• Records shown:
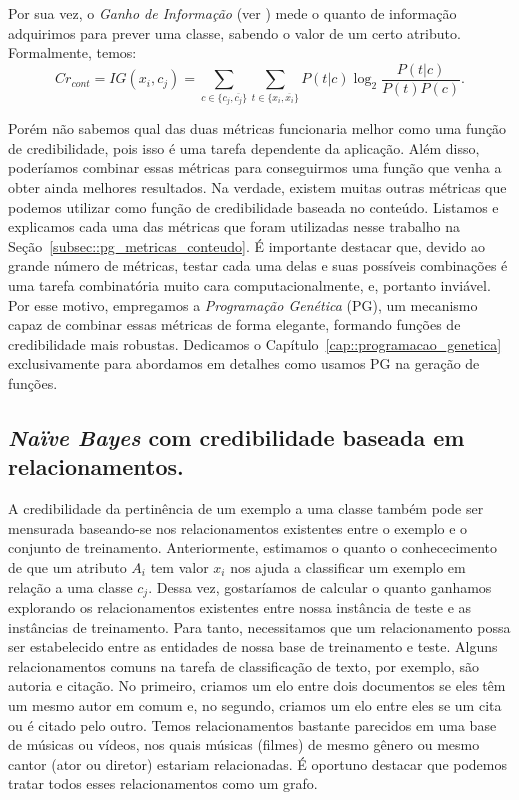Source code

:     Por sua vez, o \textit{Ganho de Informação} (ver \cite{forman03}) mede o quanto de informação adquirimos para prever uma classe, sabendo o valor de um certo atributo. Formalmente, temos:
\begin{equation}\label{eqn::classindependence_conteudo_ig}
   Cr_{cont} = IG(x_i, c_j) = \sum_{c \in \{c_j, \overline{c_j}\}}\sum_{t \in \{x_i, \overline{x_i}\}}P(t|c)\log_2\frac{P(t|c)}{P(t)P(c)}.
\end{equation}

    Porém não sabemos qual das duas métricas funcionaria melhor como uma função de credibilidade, pois isso é uma tarefa dependente da aplicação. Além disso, poderíamos combinar essas métricas para conseguirmos uma função que venha a obter ainda melhores resultados. Na verdade, existem muitas outras métricas que podemos utilizar como função de credibilidade baseada no conteúdo. Listamos e explicamos cada uma das métricas que foram utilizadas nesse trabalho na Seção~\ref{subsec::pg_metricas_conteudo}. É importante destacar que, devido ao grande número de métricas, testar cada uma delas e suas possíveis combinações é uma tarefa combinatória muito cara computacionalmente, e, portanto inviável. Por esse motivo, empregamos a \textit{Programação Genética} (\textsc{PG}), um mecanismo capaz de combinar essas métricas de forma elegante, formando funções de credibilidade mais robustas. Dedicamos o Capítulo~\ref{cap::programacao_genetica} exclusivamente para abordamos em detalhes como usamos \textsc{PG} na geração de funções.


\subsection{\textit{Naïve Bayes} com credibilidade baseada em relacionamentos.}
\label{subsubsec::nbcredgrafos}

A credibilidade da pertinência de um exemplo a uma classe também pode ser mensurada baseando-se nos relacionamentos existentes entre o exemplo e o conjunto de treinamento. Anteriormente, estimamos o quanto o conhececimento de que um atributo $A_i$ tem valor $x_i$ nos ajuda a classificar um exemplo em relação a uma classe $c_j$. Dessa vez, gostaríamos de calcular o quanto ganhamos explorando os relacionamentos existentes entre nossa instância de teste e as instâncias de treinamento. Para tanto, necessitamos que um relacionamento possa ser estabelecido entre as entidades de nossa base de treinamento e teste. Alguns relacionamentos comuns na tarefa de classificação de texto, por exemplo, são autoria e citação. No primeiro, criamos um elo entre dois documentos se eles têm um mesmo autor em comum e, no segundo, criamos um elo entre eles se um cita ou é citado pelo outro. Temos relacionamentos bastante parecidos em uma base de músicas ou vídeos, nos quais músicas (filmes) de mesmo gênero ou mesmo cantor (ator ou diretor) estariam relacionadas. É oportuno destacar que podemos tratar todos esses relacionamentos como um grafo.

• Required action: Determine the number of lines in the records that contain the word "label", and provide that number alone.

• Solution to this task: 2